[Material for this exercise]
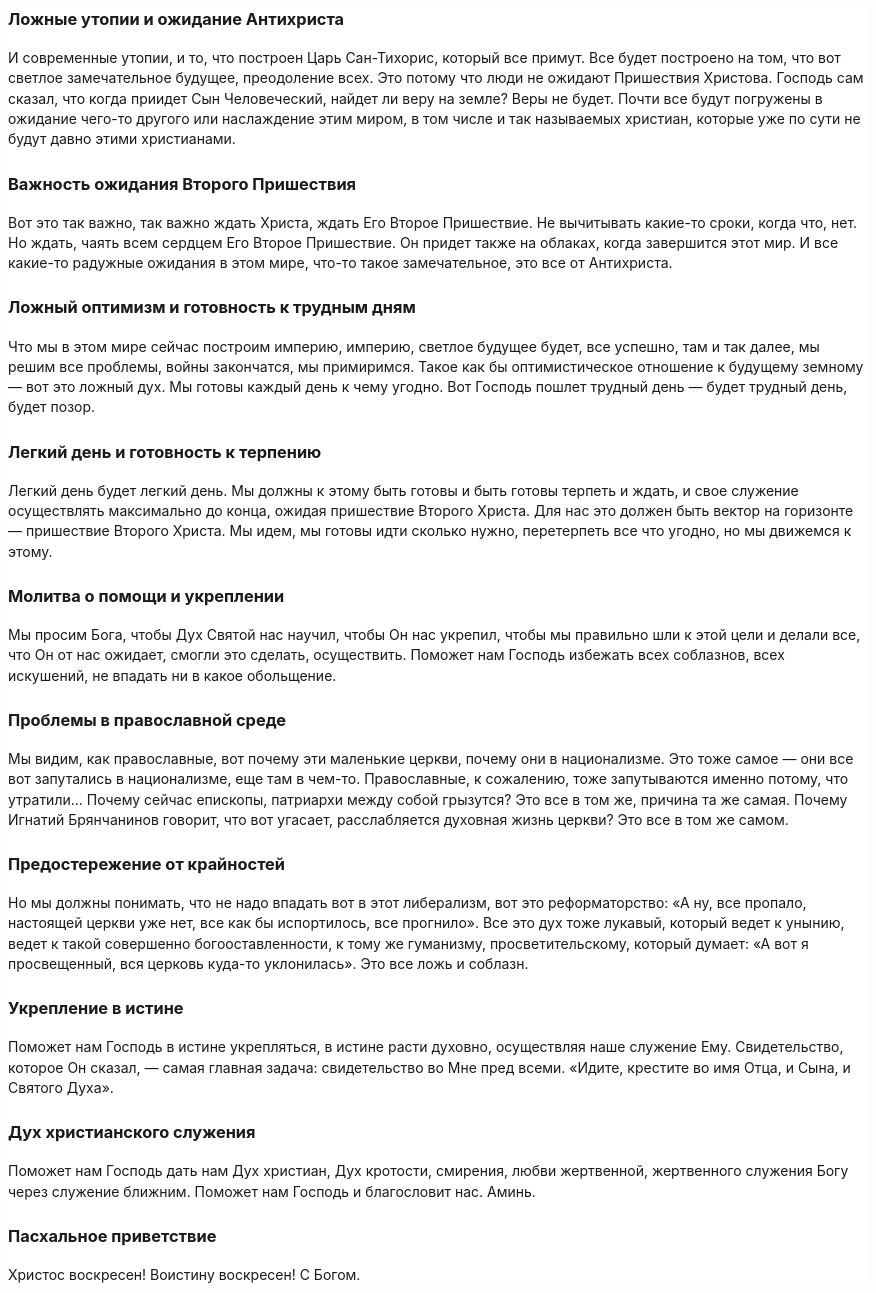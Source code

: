 ### Ложные утопии и ожидание Антихриста  
И современные утопии, и то, что построен Царь Сан-Тихорис, который все примут. Все будет построено на том, что вот светлое замечательное будущее, преодоление всех. Это потому что люди не ожидают Пришествия Христова. Господь сам сказал, что когда приидет Сын Человеческий, найдет ли веру на земле? Веры не будет. Почти все будут погружены в ожидание чего-то другого или наслаждение этим миром, в том числе и так называемых христиан, которые уже по сути не будут давно этими христианами.  

### Важность ожидания Второго Пришествия  
Вот это так важно, так важно ждать Христа, ждать Его Второе Пришествие. Не вычитывать какие-то сроки, когда что, нет. Но ждать, чаять всем сердцем Его Второе Пришествие. Он придет также на облаках, когда завершится этот мир. И все какие-то радужные ожидания в этом мире, что-то такое замечательное, это все от Антихриста.  

### Ложный оптимизм и готовность к трудным дням  
Что мы в этом мире сейчас построим империю, империю, светлое будущее будет, все успешно, там и так далее, мы решим все проблемы, войны закончатся, мы примиримся. Такое как бы оптимистическое отношение к будущему земному — вот это ложный дух. Мы готовы каждый день к чему угодно. Вот Господь пошлет трудный день — будет трудный день, будет позор.

### Легкий день и готовность к терпению  
Легкий день будет легкий день. Мы должны к этому быть готовы и быть готовы терпеть и ждать, и свое служение осуществлять максимально до конца, ожидая пришествие Второго Христа. Для нас это должен быть вектор на горизонте — пришествие Второго Христа. Мы идем, мы готовы идти сколько нужно, перетерпеть все что угодно, но мы движемся к этому.  

### Молитва о помощи и укреплении  
Мы просим Бога, чтобы Дух Святой нас научил, чтобы Он нас укрепил, чтобы мы правильно шли к этой цели и делали все, что Он от нас ожидает, смогли это сделать, осуществить. Поможет нам Господь избежать всех соблазнов, всех искушений, не впадать ни в какое обольщение.  

### Проблемы в православной среде  
Мы видим, как православные, вот почему эти маленькие церкви, почему они в национализме. Это тоже самое — они все вот запутались в национализме, еще там в чем-то. Православные, к сожалению, тоже запутываются именно потому, что утратили... Почему сейчас епископы, патриархи между собой грызутся? Это все в том же, причина та же самая. Почему Игнатий Брянчанинов говорит, что вот угасает, расслабляется духовная жизнь церкви? Это все в том же самом.  

### Предостережение от крайностей  
Но мы должны понимать, что не надо впадать вот в этот либерализм, вот это реформаторство: «А ну, все пропало, настоящей церкви уже нет, все как бы испортилось, все прогнило». Все это дух тоже лукавый, который ведет к унынию, ведет к такой совершенно богооставленности, к тому же гуманизму, просветительскому, который думает: «А вот я просвещенный, вся церковь куда-то уклонилась». Это все ложь и соблазн.  

### Укрепление в истине  
Поможет нам Господь в истине укрепляться, в истине расти духовно, осуществляя наше служение Ему. Свидетельство, которое Он сказал, — самая главная задача: свидетельство во Мне пред всеми. «Идите, крестите во имя Отца, и Сына, и Святого Духа».  

### Дух христианского служения  
Поможет нам Господь дать нам Дух христиан, Дух кротости, смирения, любви жертвенной, жертвенного служения Богу через служение ближним. Поможет нам Господь и благословит нас. Аминь.  

### Пасхальное приветствие  
Христос воскресен! Воистину воскресен! С Богом.

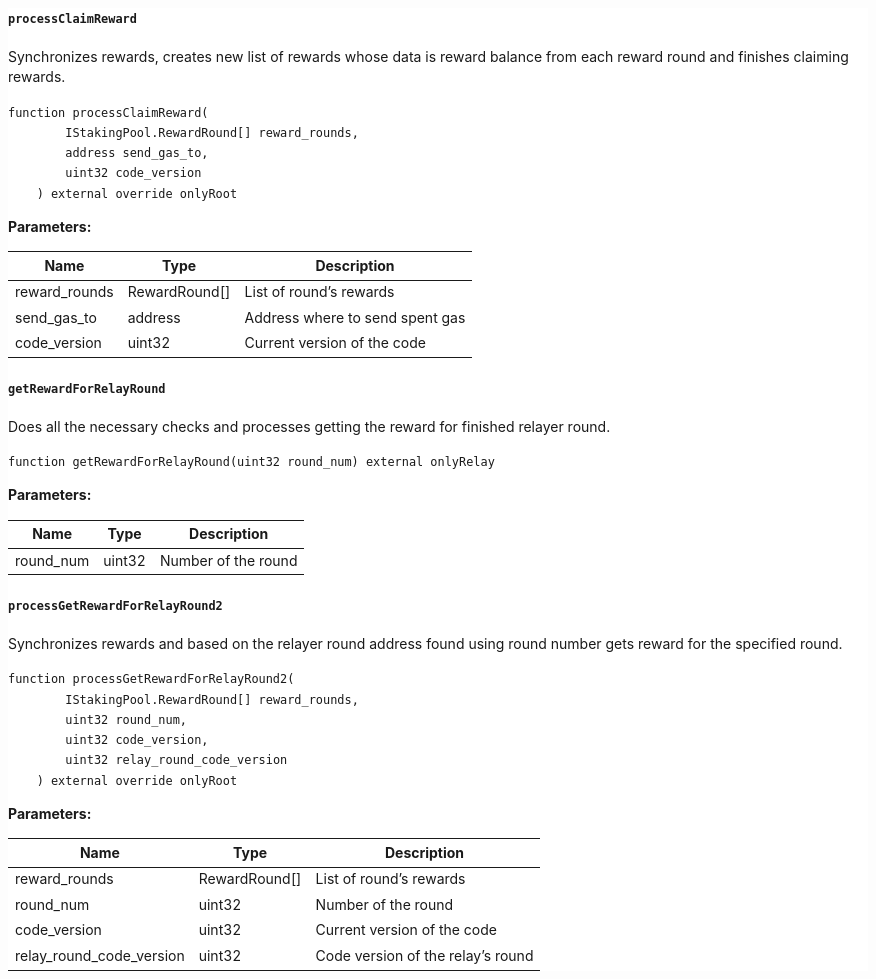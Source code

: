 #### **`processClaimReward`**	

Synchronizes rewards, creates new list of rewards whose data is reward balance from each reward round and finishes claiming rewards.

```
function processClaimReward(
        IStakingPool.RewardRound[] reward_rounds,
        address send_gas_to,
        uint32 code_version
    ) external override onlyRoot
```

**Parameters:**

| Name          | Type          | Description                     |
|---------------|---------------|---------------------------------|
| reward_rounds | RewardRound[] | List of round’s rewards         |
| send_gas_to   | address       | Address where to send spent gas |
| code_version  | uint32        | Current version of the code     |

#### **`getRewardForRelayRound`**	

Does all the necessary checks and processes getting the reward for finished relayer round.

```
function getRewardForRelayRound(uint32 round_num) external onlyRelay
```

**Parameters:**

| Name      | Type   | Description         |
|-----------|--------|---------------------|
| round_num | uint32 | Number of the round |

#### **`processGetRewardForRelayRound2`**	

Synchronizes rewards and based on the relayer round address found using round number gets reward for the specified round.

```
function processGetRewardForRelayRound2(
        IStakingPool.RewardRound[] reward_rounds,
        uint32 round_num,
        uint32 code_version,
        uint32 relay_round_code_version
    ) external override onlyRoot
```

**Parameters:**

| Name                     | Type          | Description                       |
|--------------------------|---------------|-----------------------------------|
| reward_rounds            | RewardRound[] | List of round’s rewards           |
| round_num                | uint32        | Number of the round               |
| code_version             | uint32        | Current version of the code       |
| relay_round_code_version | uint32        | Code version of the relay’s round |
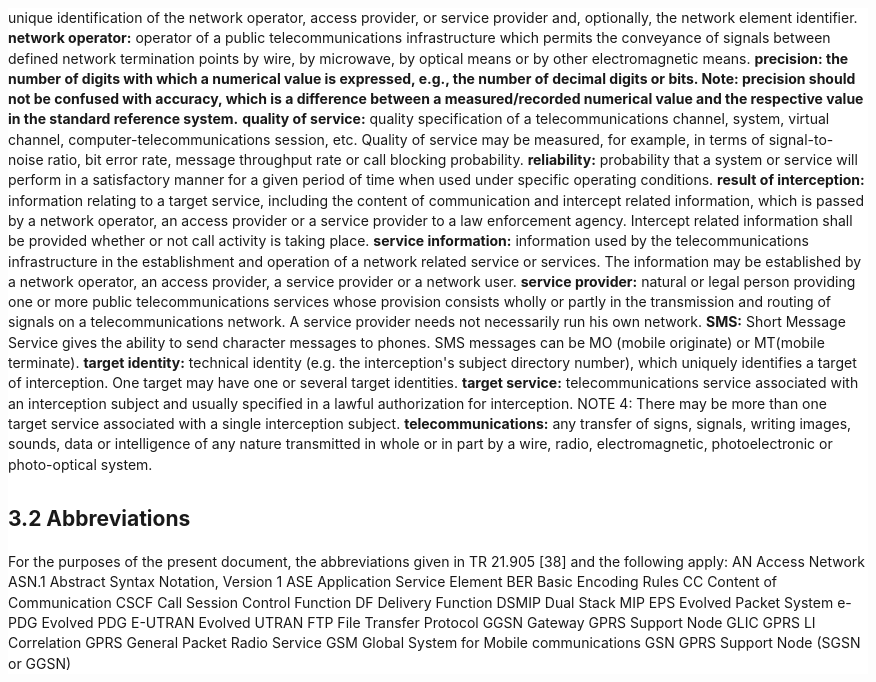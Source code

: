 unique identification of the network operator, access provider, or service
provider and, optionally, the network element identifier.
**network operator:** operator of a public telecommunications infrastructure
which permits the conveyance of signals between defined network termination
points by wire, by microwave, by optical means or by other electromagnetic
means.
**precision: the number of digits with which a numerical value is expressed,
e.g., the number of decimal digits or bits. Note: precision should not be
confused with accuracy, which is a difference between a measured/recorded
numerical value and the respective value in the standard reference system.**
**quality of service:** quality specification of a telecommunications channel,
system, virtual channel, computer-telecommunications session, etc. Quality of
service may be measured, for example, in terms of signal-to-noise ratio, bit
error rate, message throughput rate or call blocking probability.
**reliability:** probability that a system or service will perform in a
satisfactory manner for a given period of time when used under specific
operating conditions.
**result of interception:** information relating to a target service,
including the content of communication and intercept related information,
which is passed by a network operator, an access provider or a service
provider to a law enforcement agency. Intercept related information shall be
provided whether or not call activity is taking place.
**service information:** information used by the telecommunications
infrastructure in the establishment and operation of a network related service
or services. The information may be established by a network operator, an
access provider, a service provider or a network user.
**service provider:** natural or legal person providing one or more public
telecommunications services whose provision consists wholly or partly in the
transmission and routing of signals on a telecommunications network. A service
provider needs not necessarily run his own network.
**SMS:** Short Message Service gives the ability to send character messages to
phones. SMS messages can be MO (mobile originate) or MT(mobile terminate).
**target identity:** technical identity (e.g. the interception\'s subject
directory number), which uniquely identifies a target of interception. One
target may have one or several target identities.
**target service:** telecommunications service associated with an interception
subject and usually specified in a lawful authorization for interception.
NOTE 4: There may be more than one target service associated with a single
interception subject.
**telecommunications:** any transfer of signs, signals, writing images,
sounds, data or intelligence of any nature transmitted in whole or in part by
a wire, radio, electromagnetic, photoelectronic or photo-optical system.
## 3.2 Abbreviations
For the purposes of the present document, the abbreviations given in TR 21.905
[38] and the following apply:
AN Access Network
ASN.1 Abstract Syntax Notation, Version 1
ASE Application Service Element
BER Basic Encoding Rules
CC Content of Communication
CSCF Call Session Control Function
DF Delivery Function
DSMIP Dual Stack MIP
EPS Evolved Packet System
e-PDG Evolved PDG
E-UTRAN Evolved UTRAN
FTP File Transfer Protocol
GGSN Gateway GPRS Support Node
GLIC GPRS LI Correlation
GPRS General Packet Radio Service
GSM Global System for Mobile communications
GSN GPRS Support Node (SGSN or GGSN)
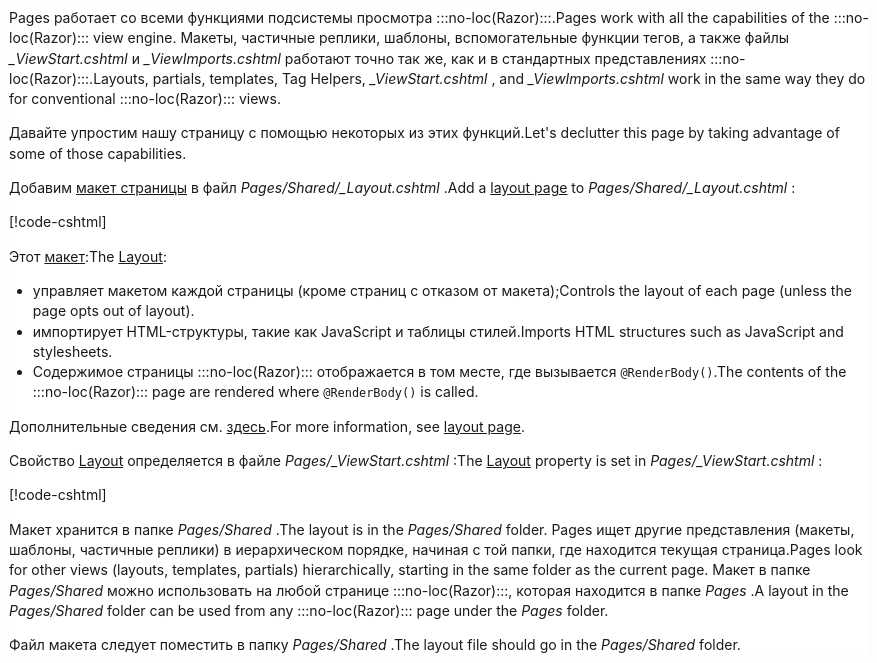 <span data-ttu-id="96ee7-296">Pages работает со всеми функциями подсистемы просмотра :::no-loc(Razor):::.</span><span class="sxs-lookup"><span data-stu-id="96ee7-296">Pages work with all the capabilities of the :::no-loc(Razor)::: view engine.</span></span> <span data-ttu-id="96ee7-297">Макеты, частичные реплики, шаблоны, вспомогательные функции тегов, а также файлы *_ViewStart.cshtml* и *_ViewImports.cshtml* работают точно так же, как и в стандартных представлениях :::no-loc(Razor):::.</span><span class="sxs-lookup"><span data-stu-id="96ee7-297">Layouts, partials, templates, Tag Helpers, *_ViewStart.cshtml* , and *_ViewImports.cshtml* work in the same way they do for conventional :::no-loc(Razor)::: views.</span></span>

<span data-ttu-id="96ee7-298">Давайте упростим нашу страницу с помощью некоторых из этих функций.</span><span class="sxs-lookup"><span data-stu-id="96ee7-298">Let's declutter this page by taking advantage of some of those capabilities.</span></span>

<span data-ttu-id="96ee7-299">Добавим [макет страницы](xref:mvc/views/layout) в файл *Pages/Shared/_Layout.cshtml* .</span><span class="sxs-lookup"><span data-stu-id="96ee7-299">Add a [layout page](xref:mvc/views/layout) to *Pages/Shared/_Layout.cshtml* :</span></span>

[!code-cshtml[](index/3.0sample/:::no-loc(Razor):::PagesContacts/Pages/Shared/_Layout2.cshtml?hightlight=12)]

<span data-ttu-id="96ee7-300">Этот [макет](xref:mvc/views/layout):</span><span class="sxs-lookup"><span data-stu-id="96ee7-300">The [Layout](xref:mvc/views/layout):</span></span>

* <span data-ttu-id="96ee7-301">управляет макетом каждой страницы (кроме страниц с отказом от макета);</span><span class="sxs-lookup"><span data-stu-id="96ee7-301">Controls the layout of each page (unless the page opts out of layout).</span></span>
* <span data-ttu-id="96ee7-302">импортирует HTML-структуры, такие как JavaScript и таблицы стилей.</span><span class="sxs-lookup"><span data-stu-id="96ee7-302">Imports HTML structures such as JavaScript and stylesheets.</span></span>
* <span data-ttu-id="96ee7-303">Содержимое страницы :::no-loc(Razor)::: отображается в том месте, где вызывается `@RenderBody()`.</span><span class="sxs-lookup"><span data-stu-id="96ee7-303">The contents of the :::no-loc(Razor)::: page are rendered where `@RenderBody()` is called.</span></span>

<span data-ttu-id="96ee7-304">Дополнительные сведения см. [здесь](xref:mvc/views/layout).</span><span class="sxs-lookup"><span data-stu-id="96ee7-304">For more information, see [layout page](xref:mvc/views/layout).</span></span>

<span data-ttu-id="96ee7-305">Свойство [Layout](xref:mvc/views/layout#specifying-a-layout) определяется в файле *Pages/_ViewStart.cshtml* :</span><span class="sxs-lookup"><span data-stu-id="96ee7-305">The [Layout](xref:mvc/views/layout#specifying-a-layout) property is set in *Pages/_ViewStart.cshtml* :</span></span>

[!code-cshtml[](index/sample/:::no-loc(Razor):::PagesContacts2/Pages/_ViewStart.cshtml)]

<span data-ttu-id="96ee7-306">Макет хранится в папке *Pages/Shared* .</span><span class="sxs-lookup"><span data-stu-id="96ee7-306">The layout is in the *Pages/Shared* folder.</span></span> <span data-ttu-id="96ee7-307">Pages ищет другие представления (макеты, шаблоны, частичные реплики) в иерархическом порядке, начиная с той папки, где находится текущая страница.</span><span class="sxs-lookup"><span data-stu-id="96ee7-307">Pages look for other views (layouts, templates, partials) hierarchically, starting in the same folder as the current page.</span></span> <span data-ttu-id="96ee7-308">Макет в папке *Pages/Shared* можно использовать на любой странице :::no-loc(Razor):::, которая находится в папке *Pages* .</span><span class="sxs-lookup"><span data-stu-id="96ee7-308">A layout in the *Pages/Shared* folder can be used from any :::no-loc(Razor)::: page under the *Pages* folder.</span></span>

<span data-ttu-id="96ee7-309">Файл макета следует поместить в папку *Pages/Shared* .</span><span class="sxs-lookup"><span data-stu-id="96ee7-309">The layout file should go in the *Pages/Shared* folder.</span></span>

[Brief]
If a picture appears among the records, leave it out, and otherwise reproduce exactly every line from the first line through the one with "### Легкий день и готовность к терпению", both included.

[Answer section]
Source code

: ### Ложные утопии и ожидание Антихриста  
И современные утопии, и то, что построен Царь Сан-Тихорис, который все примут. Все будет построено на том, что вот светлое замечательное будущее, преодоление всех. Это потому что люди не ожидают Пришествия Христова. Господь сам сказал, что когда приидет Сын Человеческий, найдет ли веру на земле? Веры не будет. Почти все будут погружены в ожидание чего-то другого или наслаждение этим миром, в том числе и так называемых христиан, которые уже по сути не будут давно этими христианами.  

### Важность ожидания Второго Пришествия  
Вот это так важно, так важно ждать Христа, ждать Его Второе Пришествие. Не вычитывать какие-то сроки, когда что, нет. Но ждать, чаять всем сердцем Его Второе Пришествие. Он придет также на облаках, когда завершится этот мир. И все какие-то радужные ожидания в этом мире, что-то такое замечательное, это все от Антихриста.  

### Ложный оптимизм и готовность к трудным дням  
Что мы в этом мире сейчас построим империю, империю, светлое будущее будет, все успешно, там и так далее, мы решим все проблемы, войны закончатся, мы примиримся. Такое как бы оптимистическое отношение к будущему земному — вот это ложный дух. Мы готовы каждый день к чему угодно. Вот Господь пошлет трудный день — будет трудный день, будет позор.

### Легкий день и готовность к терпению  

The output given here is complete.